Published October 8, 2018
Shortly after earning her Master of Architecture from UB's School of Architecture and Planning, Lemma Al-Ghanem headed to Jordan to join a humanitarian organization’s effort to build a sustainable classroom in Azraq Village.
A UB student since 2012, Al-Ghanem’s family is originally from Syria. In Jordan, Al-Ghanem took part in WORKSHOP 1 + 1=11, a program of the NGO Emergency Architecture and Human Rights (EAHR)'s "100 Schools for Refugee Children" project. Using low-cost, local materials and community expertise, the program seeks to increase classroom attendance of Syrian refugee children in Azraq village, located outside the Azraq refugee camp, today the second largest refugee camp in Jordan.
Al-Ghanem was one of 20 candidates selected for the program. She participated in all phases of construction as well as EAHR lectures on humanitarian architecture and debate.
Group picture of all of the aid workers and the refugees during Al-Ghanem's stay. Photos courtesy of Lemma Al-Ghanem and EAHR
Al-Ghanem befriended many of the locals during her stay. Pictured here are the children of a refugee man who was a member of the construction team.
Syrian refugee Nasser, whom Al-Ghanem befriended during the project, watches construction progress. Photo: Lemma Al-Ghanem
The process relied heavily upon local labor and construction methods. For instance, the school's design draws from traditional Syrian rural architecture and was built out of compressed earth bricks. Syrian refugees from the nearby Zaatari camp comprised the majority of the construction team, while local Jordanians and foreign volunteers provided the rest.
In addition to helping with the construction, Al-Ghanem served as an Arabic-English translator between EAHR leaders and local residents. “Being able to speak Arabic helped me connect with many of the skilled workers on site and off. I have made friendships and learned a lot about the hardships they went through in Syria and Jordan, which has only fueled my desire to be part of the solution through design.”
Al-Ghanem says her graduate research experience as part of the Department of Architecture's Material Culture Research Group created a strong foundation for the low-tech, on-the-ground, problem-solving approach to design in Jordan. In fact, the Azraq school's brick system was very similar to a concrete compression project she explored under architecture professor Christopher Romano.
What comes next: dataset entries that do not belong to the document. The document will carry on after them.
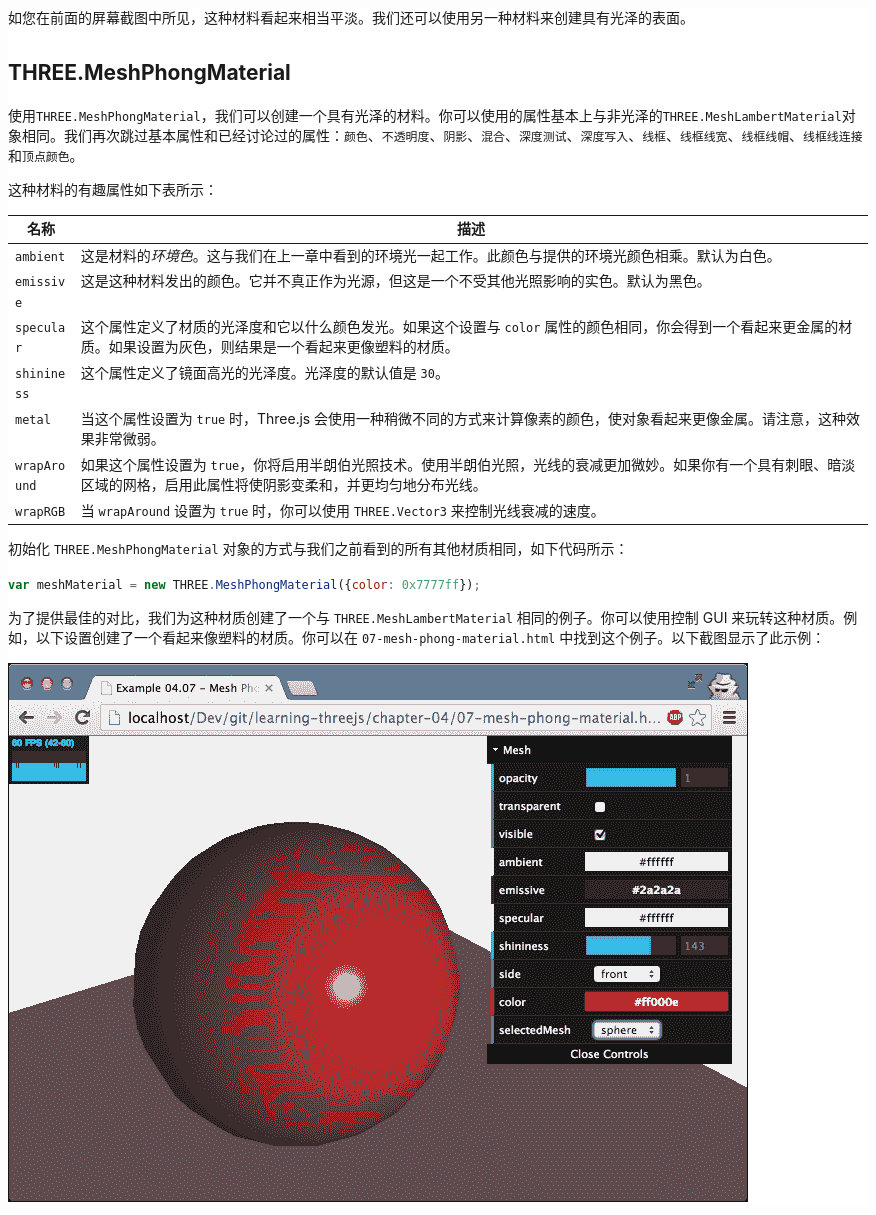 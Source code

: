 如您在前面的屏幕截图中所见，这种材料看起来相当平淡。我们还可以使用另一种材料来创建具有光泽的表面。

## THREE.MeshPhongMaterial

使用`THREE.MeshPhongMaterial`，我们可以创建一个具有光泽的材料。你可以使用的属性基本上与非光泽的`THREE.MeshLambertMaterial`对象相同。我们再次跳过基本属性和已经讨论过的属性：`颜色`、`不透明度`、`阴影`、`混合`、`深度测试`、`深度写入`、`线框`、`线框线宽`、`线框线帽`、`线框线连接`和`顶点颜色`。

这种材料的有趣属性如下表所示：

| 名称 | 描述 |
| --- | --- |
| `ambient` | 这是材料的*环境色*。这与我们在上一章中看到的环境光一起工作。此颜色与提供的环境光颜色相乘。默认为白色。 |
| `emissive` | 这是这种材料发出的颜色。它并不真正作为光源，但这是一个不受其他光照影响的实色。默认为黑色。 |
| `specular` | 这个属性定义了材质的光泽度和它以什么颜色发光。如果这个设置与 `color` 属性的颜色相同，你会得到一个看起来更金属的材质。如果设置为灰色，则结果是一个看起来更像塑料的材质。 |
| `shininess` | 这个属性定义了镜面高光的光泽度。光泽度的默认值是 `30`。 |
| `metal` | 当这个属性设置为 `true` 时，Three.js 会使用一种稍微不同的方式来计算像素的颜色，使对象看起来更像金属。请注意，这种效果非常微弱。 |
| `wrapAround` | 如果这个属性设置为 `true`，你将启用半朗伯光照技术。使用半朗伯光照，光线的衰减更加微妙。如果你有一个具有刺眼、暗淡区域的网格，启用此属性将使阴影变柔和，并更均匀地分布光线。 |
| `wrapRGB` | 当 `wrapAround` 设置为 `true` 时，你可以使用 `THREE.Vector3` 来控制光线衰减的速度。 |

初始化 `THREE.MeshPhongMaterial` 对象的方式与我们之前看到的所有其他材质相同，如下代码所示：

```js
var meshMaterial = new THREE.MeshPhongMaterial({color: 0x7777ff});
```

为了提供最佳的对比，我们为这种材质创建了一个与 `THREE.MeshLambertMaterial` 相同的例子。你可以使用控制 GUI 来玩转这种材质。例如，以下设置创建了一个看起来像塑料的材质。你可以在 `07-mesh-phong-material.html` 中找到这个例子。以下截图显示了此示例：

![THREE.MeshPhongMaterial](img/2215OS_04_11.jpg)
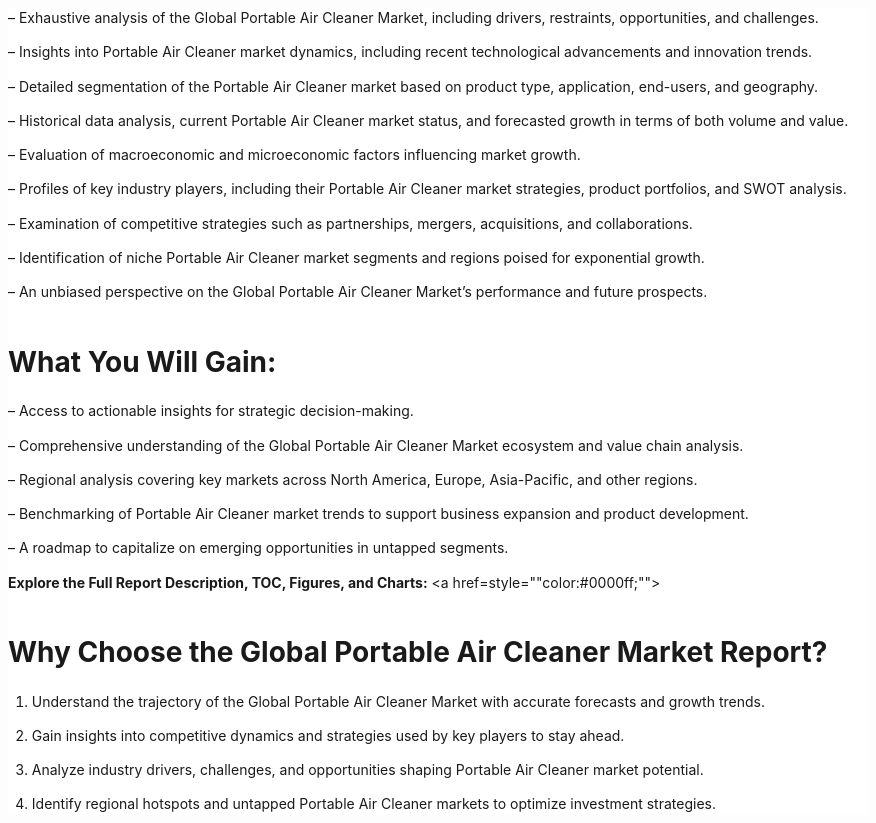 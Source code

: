 – Exhaustive analysis of the Global Portable Air Cleaner Market, including drivers, restraints, opportunities, and challenges.

– Insights into Portable Air Cleaner market dynamics, including recent technological advancements and innovation trends.

– Detailed segmentation of the Portable Air Cleaner market based on product type, application, end-users, and geography.

– Historical data analysis, current Portable Air Cleaner market status, and forecasted growth in terms of both volume and value.

– Evaluation of macroeconomic and microeconomic factors influencing market growth.

– Profiles of key industry players, including their Portable Air Cleaner market strategies, product portfolios, and SWOT analysis.

– Examination of competitive strategies such as partnerships, mergers, acquisitions, and collaborations.

– Identification of niche Portable Air Cleaner market segments and regions poised for exponential growth.

– An unbiased perspective on the Global Portable Air Cleaner Market’s performance and future prospects.

# <strong>What You Will Gain:</strong>

– Access to actionable insights for strategic decision-making.

– Comprehensive understanding of the Global Portable Air Cleaner Market ecosystem and value chain analysis.

– Regional analysis covering key markets across North America, Europe, Asia-Pacific, and other regions.

– Benchmarking of Portable Air Cleaner market trends to support business expansion and product development.

– A roadmap to capitalize on emerging opportunities in untapped segments.

<strong>Explore the Full Report Description, TOC, Figures, and Charts:</strong>
<a href=style=""color:#0000ff;""></a>

# <strong>Why Choose the Global Portable Air Cleaner Market Report?</strong>

1. Understand the trajectory of the Global Portable Air Cleaner Market with accurate forecasts and growth trends.

2. Gain insights into competitive dynamics and strategies used by key players to stay ahead.

3. Analyze industry drivers, challenges, and opportunities shaping Portable Air Cleaner market potential.

4. Identify regional hotspots and untapped Portable Air Cleaner markets to optimize investment strategies.

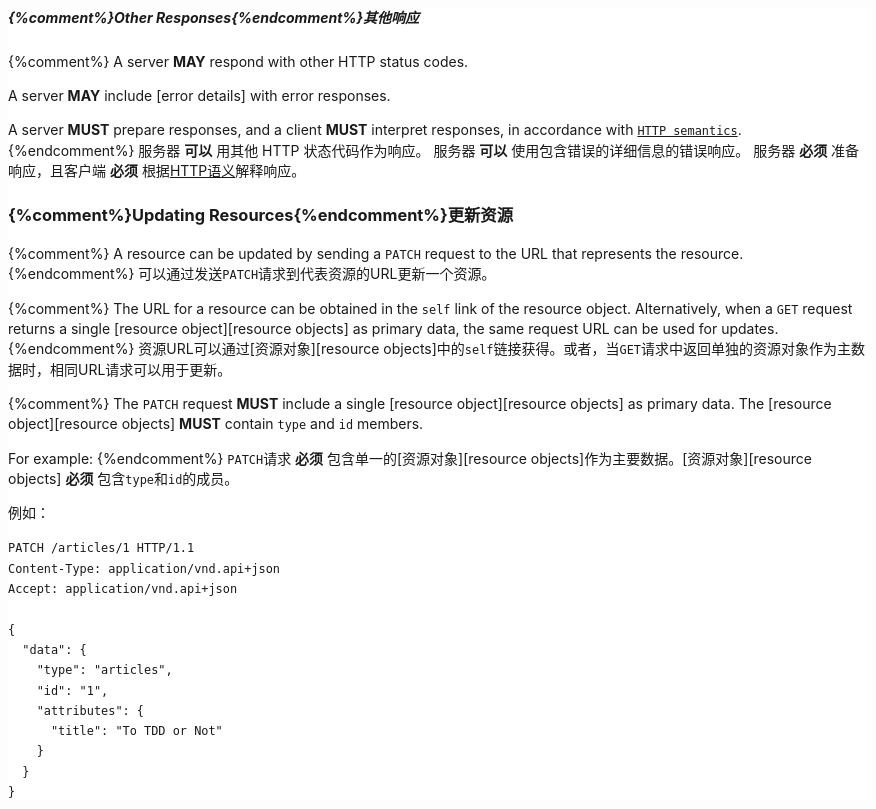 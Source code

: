 ##### <a href="#crud-creating-responses-other" id="crud-creating-responses-other" class="headerlink"></a> {%comment%}Other Responses{%endcomment%}其他响应

{%comment%}
A server **MAY** respond with other HTTP status codes.

A server **MAY** include [error details] with error responses.

A server **MUST** prepare responses, and a client **MUST** interpret
responses, in accordance with
[`HTTP semantics`](http://tools.ietf.org/html/rfc7231).
{%endcomment%}
服务器 **可以** 用其他 HTTP 状态代码作为响应。
服务器 **可以** 使用包含错误的详细信息的错误响应。
服务器 **必须** 准备响应，且客户端 **必须** 根据[HTTP语义](http://tools.ietf.org/html/rfc7231)解释响应。

### <a href="#crud-updating" id="crud-updating" class="headerlink"></a> {%comment%}Updating Resources{%endcomment%}更新资源

{%comment%}
A resource can be updated by sending a `PATCH` request to the URL that
represents the resource.
{%endcomment%}
可以通过发送`PATCH`请求到代表资源的URL更新一个资源。

{%comment%}
The URL for a resource can be obtained in the `self` link of the resource
object. Alternatively, when a `GET` request returns a single [resource object][resource objects] as
primary data, the same request URL can be used for updates.
{%endcomment%}
资源URL可以通过[资源对象][resource objects]中的`self`链接获得。或者，当`GET`请求中返回单独的资源对象作为主数据时，相同URL请求可以用于更新。

{%comment%}
The `PATCH` request **MUST** include a single [resource object][resource objects] as primary data.
The [resource object][resource objects] **MUST** contain `type` and `id` members.

For example:
{%endcomment%}
`PATCH`请求 **必须** 包含单一的[资源对象][resource objects]作为主要数据。[资源对象][resource objects] **必须** 包含`type`和`id`的成员。

例如：

```http
PATCH /articles/1 HTTP/1.1
Content-Type: application/vnd.api+json
Accept: application/vnd.api+json

{
  "data": {
    "type": "articles",
    "id": "1",
    "attributes": {
      "title": "To TDD or Not"
    }
  }
}
```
“I believe a material-heavy approach to architecture works well in disaster relief architecture because you’re usually working in a foreign land with very little resources and/or technology available to you. I am very grateful I have had the ability to focus on material building in school. The work I did in Jordan only further emphasized that this approach to architecture is not only a valid one, but one that works best when you’re directly on the ground building in those types of conditions.”
Al-Ghanen has since returned to Buffalo to complete her Graduate Certificate in Historic Preservation. Looking ahead, she says the experience in Jordan affirmed her interest in a career in humanitarian architecture.
“I am extremely grateful for the opportunity I was given to help out in Jordan. EAHR is doing amazing and extremely uplifting work. The experience is one I will carry with me for the rest of my life. It has taught me so much and validated the importance of the type of work I want to do. It has given me experience in being able to blend my love for humanitarian work as well as a material-heavy approach to architecture.”
-Lemma Al-Ghanem (MArch '18, Architecture BS '16)
Emergency Architecture and Human Rights is a nonprofit organization with headquarters in Copenhagen, Rome and Santiago de Chile, building for those who face humanitarian emergencies, cultural conflicts, inequality and human right issue.